Pour peut-être sortir de ces généralités, j’oserai évoquer deux textes en particulier. Il y a dans Métamorphose d’Emma F. de Christian Roux une effarante et jubilatoire férocité. La vengeance, ô combien cruelle d’Emma, c’est la revanche d’une reléguée : géographique (elle habite à Mantes-La-Jolie), socio-économique (elle est boniche à Paris et fait l’A/R quotidien), physique également (elle est obèse et n’incarne en rien le stéréotype de la Parisienne élégante et désirable que produit ce centre aisé, médiatisé, puissant, donneur de ton culturel et artistique, avec une violence et un mépris tranquilles). La transgression d’Emma c’est de rappeler que ce clinquant peut se noyer rapidement : le même fleuve qui arrose la Ville-Lumière peut devenir sordide Seine de crime quelques méandres plus à l’ouest.

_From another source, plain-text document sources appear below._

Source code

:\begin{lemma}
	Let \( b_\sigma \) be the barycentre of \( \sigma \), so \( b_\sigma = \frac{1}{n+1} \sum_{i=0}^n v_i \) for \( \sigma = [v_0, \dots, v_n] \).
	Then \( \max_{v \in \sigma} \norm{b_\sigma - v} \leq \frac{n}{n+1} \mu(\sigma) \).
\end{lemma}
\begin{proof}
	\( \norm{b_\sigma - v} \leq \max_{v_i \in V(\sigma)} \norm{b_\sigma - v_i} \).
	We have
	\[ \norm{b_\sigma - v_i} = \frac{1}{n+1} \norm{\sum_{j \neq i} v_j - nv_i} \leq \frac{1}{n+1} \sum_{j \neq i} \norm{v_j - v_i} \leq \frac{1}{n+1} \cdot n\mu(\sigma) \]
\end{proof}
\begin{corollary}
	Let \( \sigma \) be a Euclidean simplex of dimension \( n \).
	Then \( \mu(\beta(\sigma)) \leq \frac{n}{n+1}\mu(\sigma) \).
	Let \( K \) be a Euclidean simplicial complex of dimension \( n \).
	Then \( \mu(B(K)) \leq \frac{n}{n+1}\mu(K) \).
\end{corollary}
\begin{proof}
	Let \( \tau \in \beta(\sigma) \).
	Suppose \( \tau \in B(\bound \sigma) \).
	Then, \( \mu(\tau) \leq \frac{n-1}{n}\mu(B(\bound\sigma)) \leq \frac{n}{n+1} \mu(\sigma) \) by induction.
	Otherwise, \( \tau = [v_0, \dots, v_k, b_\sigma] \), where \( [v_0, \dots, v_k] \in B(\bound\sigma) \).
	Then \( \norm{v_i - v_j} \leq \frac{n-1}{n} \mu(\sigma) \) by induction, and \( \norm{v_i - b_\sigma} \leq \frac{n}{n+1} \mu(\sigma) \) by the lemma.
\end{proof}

Beaucoup plus intimiste, dérangeant d’une autre manière, le texte Martyrs obscurs d’Anne-Sylvie Salzman évoque le mauvais voyage retour dans le passé, dans un lieu plus inattendu que d’autres mais qui néanmoins appartient à ce vaste ensemble des banlieues, le vallon d’Arcueil, sous son viaduc, à 2 km au sud de la Porte d’Orléans. C’est là une leçon du texte ; partir de sa banlieue, laisser derrière soi une part de sa vie, c’est possible. Mais pas pour tout le monde : ce qui reste, ceux qui restent, le bâti et les humains, peuvent y sombrer et y pourrir.